Del Lisk knows the answer to the question before he even asks it.
When speaking to various professional groups about driver safety, he’ll matter-of-factly ask those in the room who think they’re above-average drivers to raise their hand. Not surprisingly, every person in the room usually raises a hand.
With hands still raised, Lisk then asks a follow-up to the group. The question: Who here believes the people around you are above-average drivers? Immediately, all of those raised hands drop.
“When it comes to drivers who are professionals, they all think they’re very good drivers – and they may well be, but there is always room for improvement,” says Lisk, vice president of safety services at Lytx Inc., a San Diego-based company that specializes in video fleet management and fleet safety services.
As anyone who’s ever stepped behind the wheel can attest, the road is a dangerous place.
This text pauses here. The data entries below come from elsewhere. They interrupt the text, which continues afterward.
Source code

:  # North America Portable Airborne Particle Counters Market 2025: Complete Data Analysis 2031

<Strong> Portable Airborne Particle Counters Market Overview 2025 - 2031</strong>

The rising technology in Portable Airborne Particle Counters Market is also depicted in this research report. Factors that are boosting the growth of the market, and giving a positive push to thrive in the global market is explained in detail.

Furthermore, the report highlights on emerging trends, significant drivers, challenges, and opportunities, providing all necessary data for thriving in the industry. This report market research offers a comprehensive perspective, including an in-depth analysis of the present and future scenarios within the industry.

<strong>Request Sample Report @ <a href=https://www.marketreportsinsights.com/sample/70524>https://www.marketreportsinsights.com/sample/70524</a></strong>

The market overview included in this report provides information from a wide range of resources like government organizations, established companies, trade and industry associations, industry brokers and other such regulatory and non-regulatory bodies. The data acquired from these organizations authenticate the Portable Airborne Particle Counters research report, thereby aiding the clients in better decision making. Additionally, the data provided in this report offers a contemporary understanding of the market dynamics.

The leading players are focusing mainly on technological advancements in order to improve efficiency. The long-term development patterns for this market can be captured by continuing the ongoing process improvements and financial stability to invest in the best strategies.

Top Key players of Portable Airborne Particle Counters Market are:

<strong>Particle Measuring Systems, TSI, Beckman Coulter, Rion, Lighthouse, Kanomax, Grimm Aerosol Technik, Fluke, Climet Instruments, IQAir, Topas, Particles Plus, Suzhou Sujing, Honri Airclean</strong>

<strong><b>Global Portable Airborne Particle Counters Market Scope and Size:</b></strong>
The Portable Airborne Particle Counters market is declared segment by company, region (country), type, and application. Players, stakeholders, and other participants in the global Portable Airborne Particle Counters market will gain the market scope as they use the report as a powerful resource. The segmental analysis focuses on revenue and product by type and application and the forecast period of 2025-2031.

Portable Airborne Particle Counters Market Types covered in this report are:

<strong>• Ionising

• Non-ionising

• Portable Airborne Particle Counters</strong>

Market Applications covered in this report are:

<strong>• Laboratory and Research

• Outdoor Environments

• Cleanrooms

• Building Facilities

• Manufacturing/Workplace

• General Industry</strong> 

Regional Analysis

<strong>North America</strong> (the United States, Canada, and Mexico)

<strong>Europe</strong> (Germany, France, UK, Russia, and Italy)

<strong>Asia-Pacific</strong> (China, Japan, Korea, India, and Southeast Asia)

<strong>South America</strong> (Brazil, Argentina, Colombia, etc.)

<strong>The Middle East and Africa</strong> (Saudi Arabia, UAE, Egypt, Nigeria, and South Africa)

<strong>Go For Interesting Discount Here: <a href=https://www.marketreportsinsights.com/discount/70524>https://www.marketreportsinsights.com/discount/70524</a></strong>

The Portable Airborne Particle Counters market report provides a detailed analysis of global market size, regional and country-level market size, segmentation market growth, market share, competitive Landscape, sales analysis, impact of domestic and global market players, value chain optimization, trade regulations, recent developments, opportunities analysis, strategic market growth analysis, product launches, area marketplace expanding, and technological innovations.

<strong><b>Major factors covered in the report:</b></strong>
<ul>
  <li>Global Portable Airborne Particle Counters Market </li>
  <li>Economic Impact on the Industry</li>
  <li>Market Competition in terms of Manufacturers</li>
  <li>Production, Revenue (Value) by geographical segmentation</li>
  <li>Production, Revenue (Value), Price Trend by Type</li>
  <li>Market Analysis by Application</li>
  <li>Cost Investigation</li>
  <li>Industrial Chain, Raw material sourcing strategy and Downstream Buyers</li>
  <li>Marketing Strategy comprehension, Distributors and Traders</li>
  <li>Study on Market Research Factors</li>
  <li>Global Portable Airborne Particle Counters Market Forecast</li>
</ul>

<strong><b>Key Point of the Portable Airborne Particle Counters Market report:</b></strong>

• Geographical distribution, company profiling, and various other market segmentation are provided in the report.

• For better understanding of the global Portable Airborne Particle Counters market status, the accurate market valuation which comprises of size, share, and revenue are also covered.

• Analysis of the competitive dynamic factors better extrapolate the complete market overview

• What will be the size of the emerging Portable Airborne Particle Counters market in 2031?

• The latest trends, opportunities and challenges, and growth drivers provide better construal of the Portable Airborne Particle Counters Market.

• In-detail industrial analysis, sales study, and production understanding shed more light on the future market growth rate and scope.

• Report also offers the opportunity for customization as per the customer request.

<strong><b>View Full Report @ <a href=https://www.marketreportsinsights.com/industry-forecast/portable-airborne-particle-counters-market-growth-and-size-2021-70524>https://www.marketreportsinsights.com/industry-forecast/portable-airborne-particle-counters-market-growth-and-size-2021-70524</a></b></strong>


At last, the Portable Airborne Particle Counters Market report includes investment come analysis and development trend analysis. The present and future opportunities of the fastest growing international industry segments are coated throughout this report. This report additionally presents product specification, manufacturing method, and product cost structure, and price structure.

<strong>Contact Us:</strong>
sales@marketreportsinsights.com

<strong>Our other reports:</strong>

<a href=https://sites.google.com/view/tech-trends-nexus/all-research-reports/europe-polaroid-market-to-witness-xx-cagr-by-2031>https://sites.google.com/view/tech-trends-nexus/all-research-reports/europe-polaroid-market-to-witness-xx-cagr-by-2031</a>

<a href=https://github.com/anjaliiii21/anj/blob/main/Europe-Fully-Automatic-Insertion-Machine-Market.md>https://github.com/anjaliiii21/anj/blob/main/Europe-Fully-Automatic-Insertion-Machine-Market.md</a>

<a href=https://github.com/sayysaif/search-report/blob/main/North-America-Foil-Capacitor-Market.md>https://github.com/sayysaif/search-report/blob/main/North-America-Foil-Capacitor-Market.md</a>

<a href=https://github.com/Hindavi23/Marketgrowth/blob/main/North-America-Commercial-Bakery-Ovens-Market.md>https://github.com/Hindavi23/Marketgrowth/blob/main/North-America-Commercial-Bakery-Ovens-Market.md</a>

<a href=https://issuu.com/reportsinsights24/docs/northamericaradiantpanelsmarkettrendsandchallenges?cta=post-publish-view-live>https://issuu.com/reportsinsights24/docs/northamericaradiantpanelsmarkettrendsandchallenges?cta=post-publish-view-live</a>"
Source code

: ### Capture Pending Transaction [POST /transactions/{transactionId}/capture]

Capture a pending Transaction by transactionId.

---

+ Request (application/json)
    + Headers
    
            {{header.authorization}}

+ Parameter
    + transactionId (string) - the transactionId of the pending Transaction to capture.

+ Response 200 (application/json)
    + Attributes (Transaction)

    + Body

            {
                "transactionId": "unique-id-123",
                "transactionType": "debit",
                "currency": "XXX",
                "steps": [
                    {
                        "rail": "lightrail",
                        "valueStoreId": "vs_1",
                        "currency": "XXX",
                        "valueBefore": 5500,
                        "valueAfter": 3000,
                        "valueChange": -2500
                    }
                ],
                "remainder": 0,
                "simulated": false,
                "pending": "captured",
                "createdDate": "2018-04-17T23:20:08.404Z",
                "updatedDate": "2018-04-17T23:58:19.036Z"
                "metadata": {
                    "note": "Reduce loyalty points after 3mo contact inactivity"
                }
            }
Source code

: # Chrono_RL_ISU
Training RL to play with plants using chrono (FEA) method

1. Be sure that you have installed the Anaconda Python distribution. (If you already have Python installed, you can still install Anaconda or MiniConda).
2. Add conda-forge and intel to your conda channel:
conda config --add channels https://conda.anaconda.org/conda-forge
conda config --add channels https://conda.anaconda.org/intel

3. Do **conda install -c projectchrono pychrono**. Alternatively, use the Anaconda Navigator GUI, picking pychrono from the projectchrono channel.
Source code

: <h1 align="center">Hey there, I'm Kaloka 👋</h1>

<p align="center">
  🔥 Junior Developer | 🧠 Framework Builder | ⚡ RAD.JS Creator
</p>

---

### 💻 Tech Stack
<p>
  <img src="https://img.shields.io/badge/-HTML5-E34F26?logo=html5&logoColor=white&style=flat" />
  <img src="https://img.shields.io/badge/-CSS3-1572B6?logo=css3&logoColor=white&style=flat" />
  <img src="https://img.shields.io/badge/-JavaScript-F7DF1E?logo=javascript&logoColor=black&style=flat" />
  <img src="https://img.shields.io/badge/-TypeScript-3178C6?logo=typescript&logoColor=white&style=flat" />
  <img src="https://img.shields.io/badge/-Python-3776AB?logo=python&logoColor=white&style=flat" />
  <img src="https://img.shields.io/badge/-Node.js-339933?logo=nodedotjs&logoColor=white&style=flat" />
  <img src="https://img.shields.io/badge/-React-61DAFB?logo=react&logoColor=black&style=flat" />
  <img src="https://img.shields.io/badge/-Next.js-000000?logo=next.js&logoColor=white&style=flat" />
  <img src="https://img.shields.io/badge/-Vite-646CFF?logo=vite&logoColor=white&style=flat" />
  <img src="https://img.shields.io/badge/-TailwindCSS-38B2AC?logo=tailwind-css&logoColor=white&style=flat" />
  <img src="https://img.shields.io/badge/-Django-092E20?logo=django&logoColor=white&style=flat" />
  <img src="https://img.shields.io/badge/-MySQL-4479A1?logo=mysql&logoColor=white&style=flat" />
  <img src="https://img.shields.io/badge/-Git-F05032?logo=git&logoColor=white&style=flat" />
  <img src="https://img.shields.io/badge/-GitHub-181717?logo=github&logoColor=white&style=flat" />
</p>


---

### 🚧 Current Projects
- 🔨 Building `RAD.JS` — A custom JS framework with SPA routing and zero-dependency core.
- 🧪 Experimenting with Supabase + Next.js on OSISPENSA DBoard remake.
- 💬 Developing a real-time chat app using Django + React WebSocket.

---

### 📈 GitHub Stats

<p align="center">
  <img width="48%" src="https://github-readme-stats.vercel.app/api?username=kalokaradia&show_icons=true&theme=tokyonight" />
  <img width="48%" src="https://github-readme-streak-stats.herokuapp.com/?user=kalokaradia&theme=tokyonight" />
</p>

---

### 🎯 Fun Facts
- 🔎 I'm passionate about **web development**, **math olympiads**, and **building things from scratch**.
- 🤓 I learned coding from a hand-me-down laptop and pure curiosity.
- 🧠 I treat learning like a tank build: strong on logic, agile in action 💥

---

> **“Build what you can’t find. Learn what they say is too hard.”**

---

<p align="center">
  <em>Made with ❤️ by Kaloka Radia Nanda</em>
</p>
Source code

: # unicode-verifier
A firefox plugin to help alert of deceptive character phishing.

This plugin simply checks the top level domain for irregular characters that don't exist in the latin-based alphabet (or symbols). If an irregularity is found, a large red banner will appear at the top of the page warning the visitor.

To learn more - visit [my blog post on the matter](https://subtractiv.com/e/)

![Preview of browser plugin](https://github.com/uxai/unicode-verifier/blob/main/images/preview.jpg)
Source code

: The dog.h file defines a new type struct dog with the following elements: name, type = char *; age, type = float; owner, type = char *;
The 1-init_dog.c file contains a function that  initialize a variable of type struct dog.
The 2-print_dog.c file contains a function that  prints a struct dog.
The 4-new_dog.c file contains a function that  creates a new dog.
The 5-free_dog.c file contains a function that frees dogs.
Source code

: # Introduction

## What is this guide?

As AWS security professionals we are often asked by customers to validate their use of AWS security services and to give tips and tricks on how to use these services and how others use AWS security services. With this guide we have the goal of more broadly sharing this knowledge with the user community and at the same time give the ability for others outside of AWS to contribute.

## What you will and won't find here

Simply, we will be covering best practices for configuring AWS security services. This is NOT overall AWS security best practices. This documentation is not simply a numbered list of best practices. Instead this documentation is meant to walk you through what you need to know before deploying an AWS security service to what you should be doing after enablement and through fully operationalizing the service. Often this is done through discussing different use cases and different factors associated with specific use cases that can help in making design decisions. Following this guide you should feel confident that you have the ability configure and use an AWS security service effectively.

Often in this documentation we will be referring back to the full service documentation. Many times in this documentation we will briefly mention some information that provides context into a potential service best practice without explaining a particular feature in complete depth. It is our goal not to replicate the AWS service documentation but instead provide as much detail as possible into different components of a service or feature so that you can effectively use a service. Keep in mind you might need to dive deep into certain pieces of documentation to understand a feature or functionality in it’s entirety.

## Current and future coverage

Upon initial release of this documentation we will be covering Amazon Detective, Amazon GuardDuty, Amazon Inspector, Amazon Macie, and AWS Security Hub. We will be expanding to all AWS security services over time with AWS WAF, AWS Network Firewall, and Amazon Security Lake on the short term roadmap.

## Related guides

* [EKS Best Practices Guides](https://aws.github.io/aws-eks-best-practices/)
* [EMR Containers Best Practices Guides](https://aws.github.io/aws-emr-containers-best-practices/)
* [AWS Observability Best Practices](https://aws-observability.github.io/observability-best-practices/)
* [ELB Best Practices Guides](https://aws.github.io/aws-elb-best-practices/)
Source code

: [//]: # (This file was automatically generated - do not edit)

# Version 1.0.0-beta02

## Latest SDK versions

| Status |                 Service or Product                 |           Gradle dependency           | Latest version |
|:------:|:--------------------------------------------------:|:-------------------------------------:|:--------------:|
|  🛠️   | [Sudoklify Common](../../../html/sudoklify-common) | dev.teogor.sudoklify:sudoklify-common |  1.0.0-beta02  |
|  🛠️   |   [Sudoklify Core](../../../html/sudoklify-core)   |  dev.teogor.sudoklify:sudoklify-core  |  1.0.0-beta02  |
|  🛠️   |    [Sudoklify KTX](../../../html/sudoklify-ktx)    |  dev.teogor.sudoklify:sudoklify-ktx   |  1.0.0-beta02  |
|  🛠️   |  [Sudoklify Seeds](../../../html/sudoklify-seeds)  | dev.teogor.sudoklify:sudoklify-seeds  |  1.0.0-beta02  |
And it’s not getting any safer, as a 2017 National Safety Council (NSC) report illustrates.
According to NSC, the number of motor vehicle deaths across the United States totaled 40,200 in 2016. That figure is up 6 percent from 2015 and up an astounding 14 percent since 2014. The 14 percent jump represents the largest two-year spike in more than five decades.
The NSC report also indicates that the estimated annual population death rate is 12.4 deaths for every 100,000 people, an increase of 5 percent from the rate of two years ago.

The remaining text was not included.